Collected data

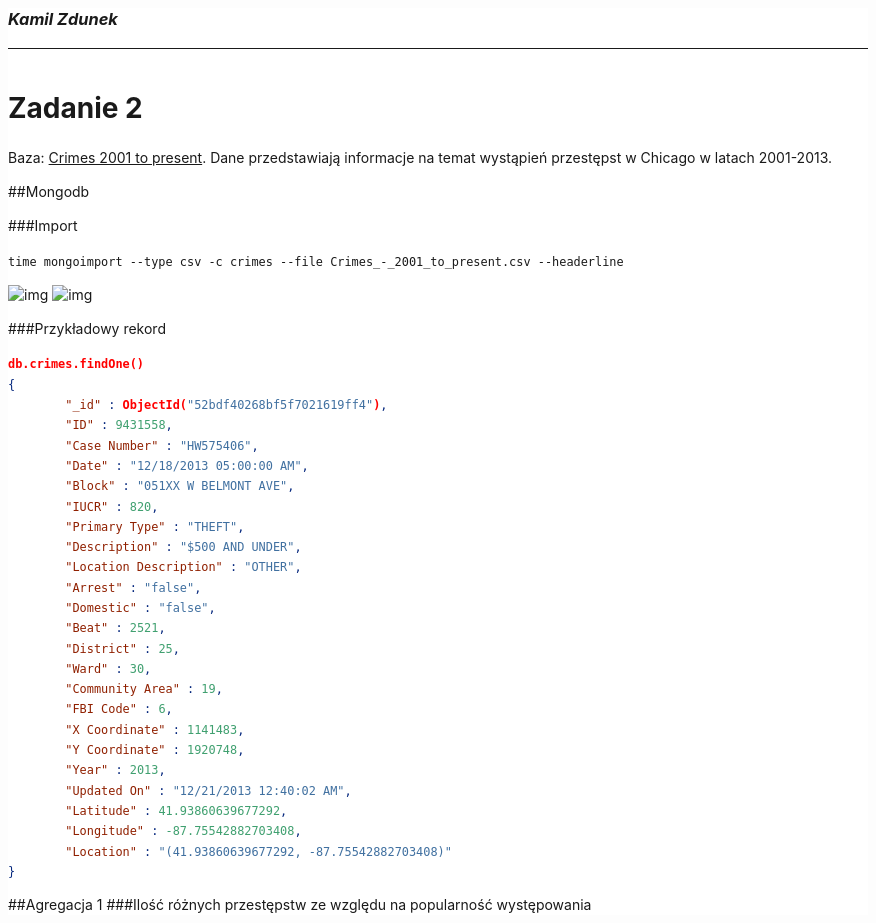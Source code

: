 ### *Kamil Zdunek*

----

# Zadanie 2

Baza: [Crimes 2001 to present](https://data.cityofchicago.org/Public-Safety/Crimes-2001-to-present/ijzp-q8t2).
Dane przedstawiają informacje na temat wystąpień przestępst w Chicago w latach 2001-2013.

##Mongodb

###Import

```
time mongoimport --type csv -c crimes --file Crimes_-_2001_to_present.csv --headerline
```

![img](http://sigma.inf.ug.edu.pl/~kzdunek/mongo/crimes_import.png)
![img](http://sigma.inf.ug.edu.pl/~kzdunek/mongo/crimes_import_end.png)

###Przykładowy rekord

```json
db.crimes.findOne()
{
        "_id" : ObjectId("52bdf40268bf5f7021619ff4"),
        "ID" : 9431558,
        "Case Number" : "HW575406",
        "Date" : "12/18/2013 05:00:00 AM",
        "Block" : "051XX W BELMONT AVE",
        "IUCR" : 820,
        "Primary Type" : "THEFT",
        "Description" : "$500 AND UNDER",
        "Location Description" : "OTHER",
        "Arrest" : "false",
        "Domestic" : "false",
        "Beat" : 2521,
        "District" : 25,
        "Ward" : 30,
        "Community Area" : 19,
        "FBI Code" : 6,
        "X Coordinate" : 1141483,
        "Y Coordinate" : 1920748,
        "Year" : 2013,
        "Updated On" : "12/21/2013 12:40:02 AM",
        "Latitude" : 41.93860639677292,
        "Longitude" : -87.75542882703408,
        "Location" : "(41.93860639677292, -87.75542882703408)"
}
```

##Agregacja 1
###Ilość różnych przestępstw ze względu na popularność występowania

■ WHAT THE TASK ASKS: Where in the records above does the word "Location" appear? Copy each line that holds it.

■ EXERCISE RESPONSE:
        "Location Description" : "OTHER",
        "Location" : "(41.93860639677292, -87.75542882703408)"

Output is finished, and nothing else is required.